Action item: Search the data for the word "which" and copy out every line that has it.

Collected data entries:
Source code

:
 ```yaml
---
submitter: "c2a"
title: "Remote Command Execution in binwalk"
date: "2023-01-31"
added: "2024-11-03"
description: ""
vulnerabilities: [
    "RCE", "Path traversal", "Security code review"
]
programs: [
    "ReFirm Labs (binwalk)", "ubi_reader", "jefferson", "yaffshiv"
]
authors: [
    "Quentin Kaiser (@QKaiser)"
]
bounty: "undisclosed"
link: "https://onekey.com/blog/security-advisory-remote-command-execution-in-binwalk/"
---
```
==
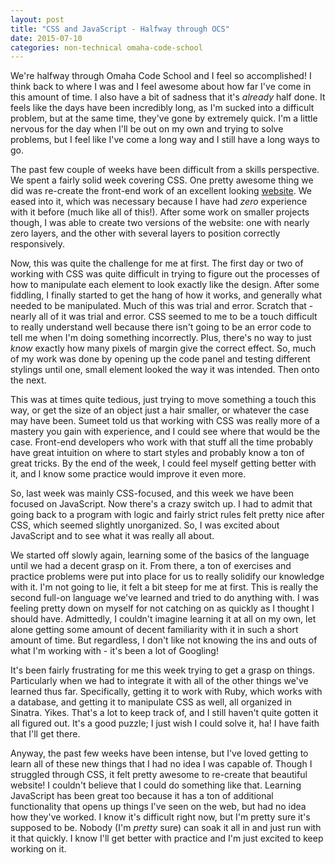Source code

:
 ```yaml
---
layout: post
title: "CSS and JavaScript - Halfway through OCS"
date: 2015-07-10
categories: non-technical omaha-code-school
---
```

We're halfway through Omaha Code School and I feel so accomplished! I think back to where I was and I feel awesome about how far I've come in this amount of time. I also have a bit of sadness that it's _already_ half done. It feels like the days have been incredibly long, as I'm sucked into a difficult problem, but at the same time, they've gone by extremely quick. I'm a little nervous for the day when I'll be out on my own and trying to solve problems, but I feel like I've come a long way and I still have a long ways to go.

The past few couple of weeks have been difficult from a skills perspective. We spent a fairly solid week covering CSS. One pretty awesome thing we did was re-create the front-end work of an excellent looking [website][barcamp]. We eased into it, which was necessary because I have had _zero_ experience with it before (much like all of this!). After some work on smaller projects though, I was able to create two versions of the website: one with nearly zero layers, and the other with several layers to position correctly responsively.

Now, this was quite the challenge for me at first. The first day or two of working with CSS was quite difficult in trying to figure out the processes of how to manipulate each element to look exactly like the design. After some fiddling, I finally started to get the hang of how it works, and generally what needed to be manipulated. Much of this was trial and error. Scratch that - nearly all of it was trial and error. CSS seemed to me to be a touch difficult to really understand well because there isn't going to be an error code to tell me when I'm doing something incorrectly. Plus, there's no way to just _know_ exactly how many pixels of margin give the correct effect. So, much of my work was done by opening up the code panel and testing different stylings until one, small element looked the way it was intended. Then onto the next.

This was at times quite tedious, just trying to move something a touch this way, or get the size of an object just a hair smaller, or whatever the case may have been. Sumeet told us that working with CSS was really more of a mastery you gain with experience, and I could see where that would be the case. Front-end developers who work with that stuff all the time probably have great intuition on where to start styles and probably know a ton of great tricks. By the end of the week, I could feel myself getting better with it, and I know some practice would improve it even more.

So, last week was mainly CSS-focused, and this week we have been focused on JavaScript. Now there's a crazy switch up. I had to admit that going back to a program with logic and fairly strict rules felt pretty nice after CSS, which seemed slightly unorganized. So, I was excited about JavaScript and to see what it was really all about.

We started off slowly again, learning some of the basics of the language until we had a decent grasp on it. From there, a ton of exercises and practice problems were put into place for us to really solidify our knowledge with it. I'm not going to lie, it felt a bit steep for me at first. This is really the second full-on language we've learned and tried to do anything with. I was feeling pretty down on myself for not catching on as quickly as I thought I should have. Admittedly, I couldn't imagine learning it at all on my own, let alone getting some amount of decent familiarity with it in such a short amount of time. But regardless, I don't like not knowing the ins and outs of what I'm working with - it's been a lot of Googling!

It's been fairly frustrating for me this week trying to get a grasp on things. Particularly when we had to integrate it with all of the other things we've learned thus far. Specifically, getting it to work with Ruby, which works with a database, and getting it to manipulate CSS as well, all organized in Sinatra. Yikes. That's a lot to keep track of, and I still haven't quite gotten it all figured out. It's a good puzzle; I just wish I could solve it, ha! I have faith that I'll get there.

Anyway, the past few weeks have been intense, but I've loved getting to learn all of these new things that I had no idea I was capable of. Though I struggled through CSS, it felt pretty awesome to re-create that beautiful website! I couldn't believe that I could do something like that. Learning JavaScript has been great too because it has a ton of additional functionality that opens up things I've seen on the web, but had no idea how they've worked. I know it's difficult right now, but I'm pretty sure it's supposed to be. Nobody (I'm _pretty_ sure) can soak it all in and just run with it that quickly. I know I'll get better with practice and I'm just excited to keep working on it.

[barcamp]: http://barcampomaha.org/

Output of the exercise:
The past few couple of weeks have been difficult from a skills perspective. We spent a fairly solid week covering CSS. One pretty awesome thing we did was re-create the front-end work of an excellent looking [website][barcamp]. We eased into it, which was necessary because I have had _zero_ experience with it before (much like all of this!). After some work on smaller projects though, I was able to create two versions of the website: one with nearly zero layers, and the other with several layers to position correctly responsively.
So, last week was mainly CSS-focused, and this week we have been focused on JavaScript. Now there's a crazy switch up. I had to admit that going back to a program with logic and fairly strict rules felt pretty nice after CSS, which seemed slightly unorganized. So, I was excited about JavaScript and to see what it was really all about.
It's been fairly frustrating for me this week trying to get a grasp on things. Particularly when we had to integrate it with all of the other things we've learned thus far. Specifically, getting it to work with Ruby, which works with a database, and getting it to manipulate CSS as well, all organized in Sinatra. Yikes. That's a lot to keep track of, and I still haven't quite gotten it all figured out. It's a good puzzle; I just wish I could solve it, ha! I have faith that I'll get there.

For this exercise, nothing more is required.